[dns-operations] Stunning security discovery: AXFR may leak information
michael at brokendns.net
Tue Apr 14 20:31:03 UTC 2015
On 4/14/15 12:00 PM, Mike Hoskins (michoski) wrote:
>> I disagree with this. There is no valid reason for exposing your
>> network topology to the outside world. You are only making the job
>> easier for potential attackers.
> Yes agreed. The finding is nothing new, and it's not a weakness in AXFR
> itself as others have rightly pointed out...so the timing and way in which
> it was reported were less than ideal...but your point is spot on. Many
> speak against "security by obscurity" but I think that is often taken too
> far -- in some ways blocking AXFR is no different than DMZs and
> firewalls...hey, why not have everything on public IP with all ports
> exposed? Security is an onion, and as many layers as you can put between
> you and the adversary are generally good assuming the "obscurity" is not
> adding unnecessary complexity or other hidden cost (proper config of a DNS
> server is quite easy and can be automated).
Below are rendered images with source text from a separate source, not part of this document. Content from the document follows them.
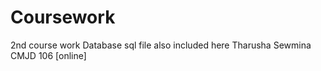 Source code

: # Coursework
 2nd course work 
 Database sql file also included here
Tharusha Sewmina CMJD 106 [online]
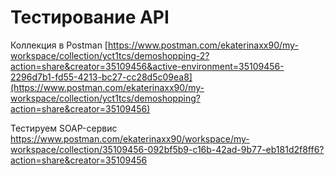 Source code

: # Тестирование API

Коллекция в Postman 
[https://www.postman.com/ekaterinaxx90/my-workspace/collection/yct1tcs/demoshopping-2?action=share&creator=35109456&active-environment=35109456-2296d7b1-fd55-4213-bc27-cc28d5c09ea8](https://www.postman.com/ekaterinaxx90/my-workspace/collection/yct1tcs/demoshopping?action=share&creator=35109456)


Тестируем SOAP-сервис  
https://www.postman.com/ekaterinaxx90/workspace/my-workspace/collection/35109456-092bf5b9-c16b-42ad-9b77-eb181d2f8ff6?action=share&creator=35109456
The problem I have with the way that this is posed by the US-CERT
advisory is that it neglects to point out that DNS is designed to be a
public database. If you put information in the DNS that makes it easy
to guess things about your network that you don't want people to guess,
well, you have a problem then. Relying on AXFR restrictions to mask
that problem is, at best, a weak control. (See Paul's post.) Because
security is indeed an onion, AXFR restrictions really shouldn't be
*that* important--just another layer in a set of good security practices.
The real reason I see for restricting AXFR is to preserve resources on
the server. This is less of an issue now than it was in the BIND 4 days
(didn't BIND 4 used to fork() for outbound zone transfers?), but I still
don't want any- and every-one to hammer my DNS servers with AXFR
requests. I am kind of surprised and disappointed that the US-CERT
doesn't mention that component of the issue.